Ella empezó a los 35 años como responsable para África en la oficina del director general de la FAO y estuvo casi un lustro viajando por el mundo, asistiendo a reuniones de alto nivel, asesorando en decisiones clave, conociendo a los mayores gobernadores de su continente. «Nunca he tenido ningún problema para progresar. Si eres competente, nadie nunca te podrá decir que eres una mujer joven con este trabajo. Si eres capaz de hacerlo, nadie te dirá nada. Te dará la responsabilidad, y otras mujeres podrán hacer lo mismo», considera Sow en su nuevo despacho, aún vacío, con todo empaquetado en cajas que apenas llevan dos días allí. Después detalla: «quizás cuesta más que te escuchen por joven que por mujer. Cuando entras en una habitación donde se celebra una reunión, si hay una mujer mayor, la gente le escucha».
Ella ya estaba acostumbrada a moverse entre hombres cuando estudió Agricultura en Francia entre una mayoría masculina. Y fue gracias a un hombre por quien siguió vinculada al campo: su padre. «Él me hizo amar la agricultura. Era ingeniero agrónomo y, aunque falleció cuando tenía 10 años, pude visitar con él muchas regiones de Senegal. Me enseñó de plantas, de suelos, de huertos… Teníamos un jardín en la casa con frutas, y amaba las rosas», rememora con cariño. «No fue una sorpresa que yo decidiera dedicarme a aquello». Y recuerda de seguido como también su madre le regaló un libro de la FAO que encontraría por la casa de alguna misión de su padre. «Yo vivía en Saint Louis, que es la ciudad de la belleza y donde puedes encontrar casi de todo, pero si lo comparaba con otros lugares que visitaba, sabía que tenía que hacer algo por mejorarlos», dice mientras une sus manos.

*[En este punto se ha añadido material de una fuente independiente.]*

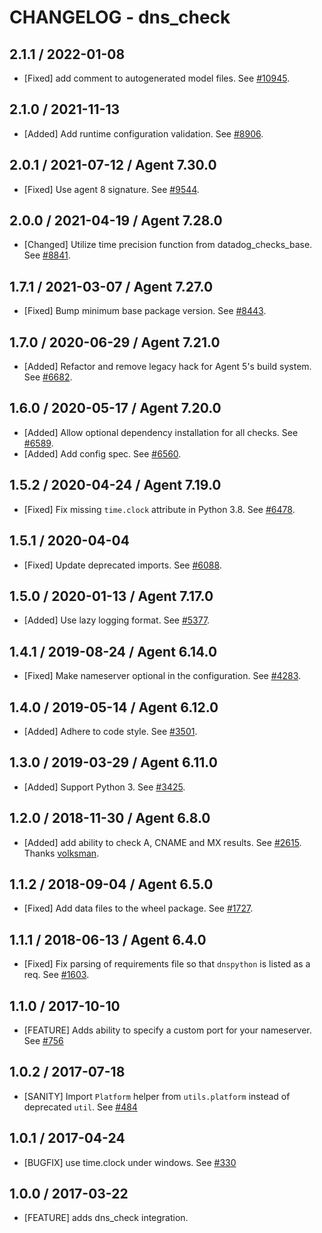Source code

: # CHANGELOG - dns_check

## 2.1.1 / 2022-01-08

* [Fixed] add comment to autogenerated model files. See [#10945](https://github.com/DataDog/integrations-core/pull/10945).

## 2.1.0 / 2021-11-13

* [Added] Add runtime configuration validation. See [#8906](https://github.com/DataDog/integrations-core/pull/8906).

## 2.0.1 / 2021-07-12 / Agent 7.30.0

* [Fixed] Use agent 8 signature. See [#9544](https://github.com/DataDog/integrations-core/pull/9544).

## 2.0.0 / 2021-04-19 / Agent 7.28.0

* [Changed] Utilize time precision function from datadog_checks_base. See [#8841](https://github.com/DataDog/integrations-core/pull/8841).

## 1.7.1 / 2021-03-07 / Agent 7.27.0

* [Fixed] Bump minimum base package version. See [#8443](https://github.com/DataDog/integrations-core/pull/8443).

## 1.7.0 / 2020-06-29 / Agent 7.21.0

* [Added] Refactor and remove legacy hack for Agent 5's build system. See [#6682](https://github.com/DataDog/integrations-core/pull/6682).

## 1.6.0 / 2020-05-17 / Agent 7.20.0

* [Added] Allow optional dependency installation for all checks. See [#6589](https://github.com/DataDog/integrations-core/pull/6589).
* [Added] Add config spec. See [#6560](https://github.com/DataDog/integrations-core/pull/6560).

## 1.5.2 / 2020-04-24 / Agent 7.19.0

* [Fixed] Fix missing `time.clock` attribute in Python 3.8. See [#6478](https://github.com/DataDog/integrations-core/pull/6478).

## 1.5.1 / 2020-04-04

* [Fixed] Update deprecated imports. See [#6088](https://github.com/DataDog/integrations-core/pull/6088).

## 1.5.0 / 2020-01-13 / Agent 7.17.0

* [Added] Use lazy logging format. See [#5377](https://github.com/DataDog/integrations-core/pull/5377).

## 1.4.1 / 2019-08-24 / Agent 6.14.0

* [Fixed] Make nameserver optional in the configuration. See [#4283](https://github.com/DataDog/integrations-core/pull/4283).

## 1.4.0 / 2019-05-14 / Agent 6.12.0

* [Added] Adhere to code style. See [#3501](https://github.com/DataDog/integrations-core/pull/3501).

## 1.3.0 / 2019-03-29 / Agent 6.11.0

* [Added] Support Python 3. See [#3425](https://github.com/DataDog/integrations-core/pull/3425).

## 1.2.0 / 2018-11-30 / Agent 6.8.0

* [Added] add ability to check A, CNAME and MX results. See [#2615][1]. Thanks [volksman][2].

## 1.1.2 / 2018-09-04 / Agent 6.5.0

* [Fixed] Add data files to the wheel package. See [#1727][3].

## 1.1.1 / 2018-06-13 / Agent 6.4.0

* [Fixed] Fix parsing of requirements file so that `dnspython` is listed as a req. See [#1603][4].

## 1.1.0 / 2017-10-10

* [FEATURE] Adds ability to specify a custom port for your nameserver. See [#756][5]

## 1.0.2 / 2017-07-18

* [SANITY] Import `Platform` helper from `utils.platform` instead of deprecated `util`. See [#484][6]

## 1.0.1 / 2017-04-24

* [BUGFIX] use time.clock under windows. See [#330][7]

## 1.0.0 / 2017-03-22

* [FEATURE] adds dns_check integration.

<!--- The following link definition list is generated by PimpMyChangelog --->
[1]: https://github.com/DataDog/integrations-core/pull/2615
[2]: https://github.com/volksman
[3]: https://github.com/DataDog/integrations-core/pull/1727
[4]: https://github.com/DataDog/integrations-core/pull/1603
[5]: https://github.com/DataDog/integrations-core/issues/756
[6]: https://github.com/DataDog/integrations-core/issues/484
[7]: https://github.com/DataDog/integrations-core/issues/330
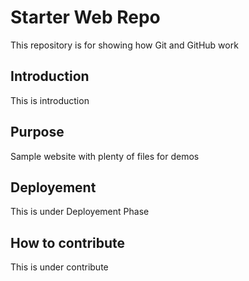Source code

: # Starter Web Repo

This repository is for showing how Git and GitHub work

## Introduction
This is introduction

## Purpose

Sample website with plenty of files for demos

## Deployement
This is under Deployement Phase

## How to contribute
This is under contribute
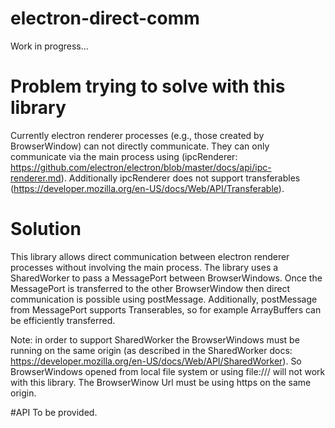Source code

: # electron-direct-comm

Work in progress...

# Problem trying to solve with this library
Currently electron renderer processes (e.g., those created by BrowserWindow) can not directly communicate.  They can only communicate via the main process using (ipcRenderer: https://github.com/electron/electron/blob/master/docs/api/ipc-renderer.md). Additionally ipcRenderer does not support transferables (https://developer.mozilla.org/en-US/docs/Web/API/Transferable).

# Solution
This library allows direct communication between electron renderer processes without involving the main process. The library uses a SharedWorker to pass a MessagePort between BrowserWindows. Once the MessagePort is transferred to the other BrowserWindow then direct communication is possible using postMessage. Additionally, postMessage from MessagePort supports Transerables, so for example ArrayBuffers can be efficiently transferred. 

Note: in order to support SharedWorker the BrowserWindows must be running on the same origin (as described in the SharedWorker docs: https://developer.mozilla.org/en-US/docs/Web/API/SharedWorker).  So BrowserWindows opened from local file system or using file:/// will not work with this library.  The BrowserWinow Url must be using https on the same origin.

#API
To be provided.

Y ha encontrado en las mujeres africanas a las mejores aliadas para conseguir el objetivo de su padre. «Ellas son muy resilientes y están cambiando la cara de la agricultura en África. Producen, venden, cocinan. Y son las mayores productoras de arroz en Saint Louis. Estoy viendo que la revolución agrícola está liderada por mujeres. Hay más poseyendo las tierras y asegurándolas», defiende. «Solo hay que darles oportunidades. Si son pobres o no están bien formadas es difícil que entren en el debate, pero ellas encuentran sus propias soluciones aunque no tengan presencia. Lo bueno es que eso está cambiando. No debemos esperar a que otros lo hagan por nosotras o nos llamen», concluye. Para estas mujeres inició en 2018 el proyecto Un millón de depósitos para el Sahel, inspirado en el programa brasileño Hambre cero para proporcionar agua para consumo y producción agrícola a miles de personas.